In the event that Affiliate disputes in good faith any portion of a commission, Affiliate must submit that dispute to Great Lakes Gelatin® Company in writing and in sufficient detail within thirty (30) days of the date on the commission. If Affiliate does not dispute the commission as set forth herein, then Affiliate agrees that it irrevocably waives any claims based upon that invoice.
Great Lakes Gelatin® Company will send 1099 forms to those who earn more than $600 in commissions in one calendar year.
In the event a customer requests a refund for a transaction for which the Affiliate has earned commissions, any commissions earned on the refund amount will be deducted from the Affiliate’s balance.
5. Usage and Obligations
Affiliates are permitted to use the Great Lakes Gelatin® Company brand and marketing resources provided, once the affiliate has been approved. Logos and other assets cannot be modified. The Affiliate does not gain any trademark, copyright or any other rights to these materials.
The Affiliate will never represent themselves, Great Lakes Gelatin® Company or their relationship with Great Lakes Gelatin® Company in a false, fraudulent, or misleading way.
Do NOT place Great Lakes Gelatin® Company ads on any online auction platform (i.e. eBay, Amazon, etc).
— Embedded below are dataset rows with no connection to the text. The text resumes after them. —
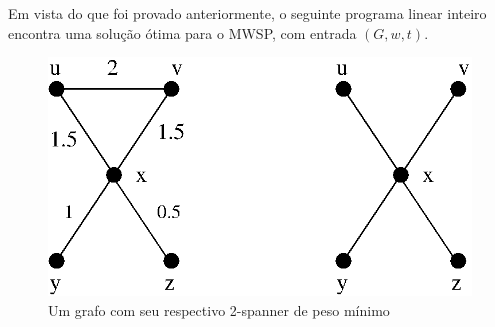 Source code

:  
  Em vista do que foi provado anteriormente, o seguinte programa
  linear inteiro encontra uma solução ótima para o MWSP, com entrada $(G,w,t)$.


\begin{lpformulation}[(P)]
\end{lpformulation}

\begin{figure}[t] 
\centering
\includegraphics[scale=0.45]{figuras/exemplo_Y_minimal}
\caption{Um grafo com seu respectivo 2-spanner de peso mínimo}
\label{fig:exemplo_Y_minimal}
\end{figure}





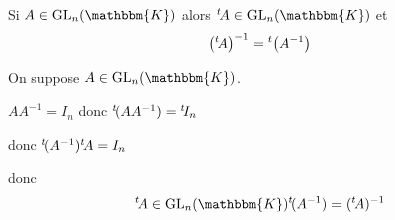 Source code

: \begin{crlr}
	Si $A \in \mathrm{GL}_n(\mathbbm{K})$ alors $\t A \in \mathrm{GL}_n(\mathbbm{K})$ et \[
		\left( {}^t\! A \right) ^{-1} = {}^t\! \left( A^{-1} \right) 
	\]
\end{crlr}

\begin{prv}
	On suppose $A \in \mathrm{GL}_n(\mathbbm{K})$.

	$A A^{-1} = I_n$ donc ${}^t\!(A A^{-1}) = {}^t\! I_n$

	donc ${}^t\!(A^{-1}) {}^t\! A = I_n$ 

	donc \[
		\t A \in \mathrm{GL}_n(\mathbbm{K})\\
		\t (A^{-1}) = (\t A)^{-1}
	\]
\end{prv}












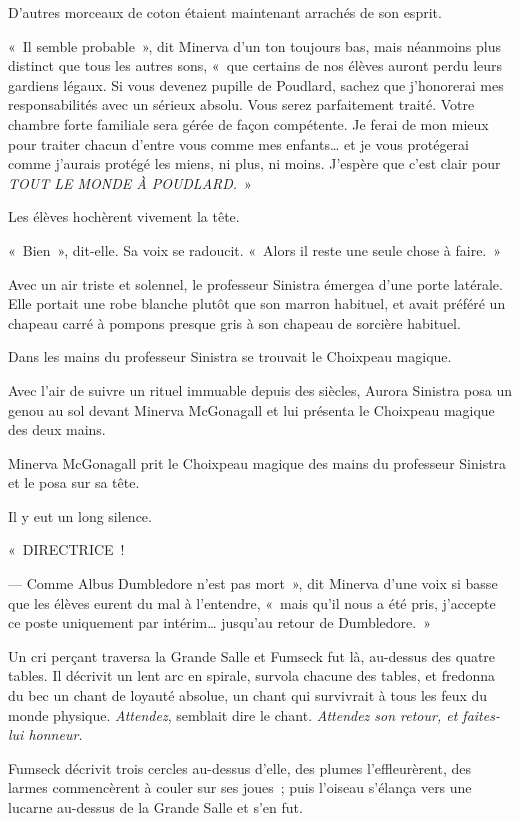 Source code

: D'autres morceaux de coton étaient maintenant arrachés de son esprit.

«~Il semble probable~», dit Minerva d'un ton toujours bas, mais néanmoins plus distinct que tous les autres sons, «~que certains de nos élèves auront perdu leurs gardiens légaux.
Si vous devenez pupille de Poudlard, sachez que j'honorerai mes responsabilités avec un sérieux absolu.
Vous serez parfaitement traité.
Votre chambre forte familiale sera gérée de façon compétente.
Je ferai de mon mieux pour traiter chacun d'entre vous comme mes enfants… et je vous protégerai comme j'aurais protégé les miens, ni plus, ni moins.
J'espère que c'est clair pour \emph{TOUT LE MONDE À POUDLARD.}~»

Les élèves hochèrent vivement la tête.

«~Bien~», dit-elle.
Sa voix se radoucit.
«~Alors il reste une seule chose à faire.~»

Avec un air triste et solennel, le professeur Sinistra émergea d'une porte latérale.
Elle portait une robe blanche plutôt que son marron habituel, et avait préféré un chapeau carré à pompons presque gris à son chapeau de sorcière habituel.

Dans les mains du professeur Sinistra se trouvait le Choixpeau magique.

Avec l'air de suivre un rituel immuable depuis des siècles, Aurora Sinistra posa un genou au sol devant Minerva McGonagall et lui présenta le Choixpeau magique des deux mains.

Minerva McGonagall prit le Choixpeau magique des mains du professeur Sinistra et le posa sur sa tête.

Il y eut un long silence.

«~DIRECTRICE~!

--- Comme Albus Dumbledore n'est pas mort~», dit Minerva d'une voix si basse que les élèves eurent du mal à l'entendre, «~mais qu'il nous a été pris, j'accepte ce poste uniquement par intérim… jusqu'au retour de Dumbledore.~»

Un cri perçant traversa la Grande Salle et Fumseck fut là, au-dessus des quatre tables.
Il décrivit un lent arc en spirale, survola chacune des tables, et fredonna du bec un chant de loyauté absolue, un chant qui survivrait à tous les feux du monde physique.
\emph{Attendez}, semblait dire le chant.
\emph{Attendez son retour, et faites-lui honneur.}

Fumseck décrivit trois cercles au-dessus d'elle, des plumes l'effleurèrent, des larmes commencèrent à couler sur ses joues~; puis l'oiseau s'élança vers une lucarne au-dessus de la Grande Salle et s'en fut.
Great Lakes Gelatin® Company does NOT allow posting to coupon house sites. Affiliates found to violate these rules will be immediately removed from the affiliate program while forfeiting all commissions.
The Affiliate will not engage in the distribution of an unsolicited bulk email (spam) mentioning or referencing Great Lakes Gelatin® Company.
6. Term and Termination
Either party has the right to terminate the agreement immediately without prior notice.
If the Affiliate terminates the agreement, no further commissions from Great Lakes Gelatin® Company will be paid for any future customer transactions.
If Great Lakes Gelatin® Company terminates all balances will be lost.
Except as otherwise provided in this Agreement or with the consent of Great Lakes Gelatin® Company, you agree that all information, including, without limitation, the terms of this Agreement, business and financial information, customer and vendor lists, and pricing and sales information, concerning us or any of our affiliates provided by or on behalf of any of them shall remain strictly confidential and secret and shall not be utilized, directly or indirectly, by you for any purpose other than your participation in the Affiliate Program, except and solely to the extent that any such information is generally known or available to the public through a source other than you. Affiliate shall not use any information obtained from the Affiliate Program to develop, enhance or operate a service that competes with the Affiliate Program or assist another party to do the same.
8. Governing Law
This Agreement shall be governed, construed, and enforced in accordance with the laws of the State of Illinois, without regard to its conflict of laws rules.
All claims and disputes arising under or relating to this Agreement are to be settled by binding arbitration in the State of Illinois. An award of arbitration may be confirmed in a court of competent jurisdiction.
We may modify any of the terms and conditions within this Agreement at any time and at our sole discretion. These modifications may include, but are not limited to changes in the scope of available commissions, commission schedules, payment procedures, and Affiliate Program rules.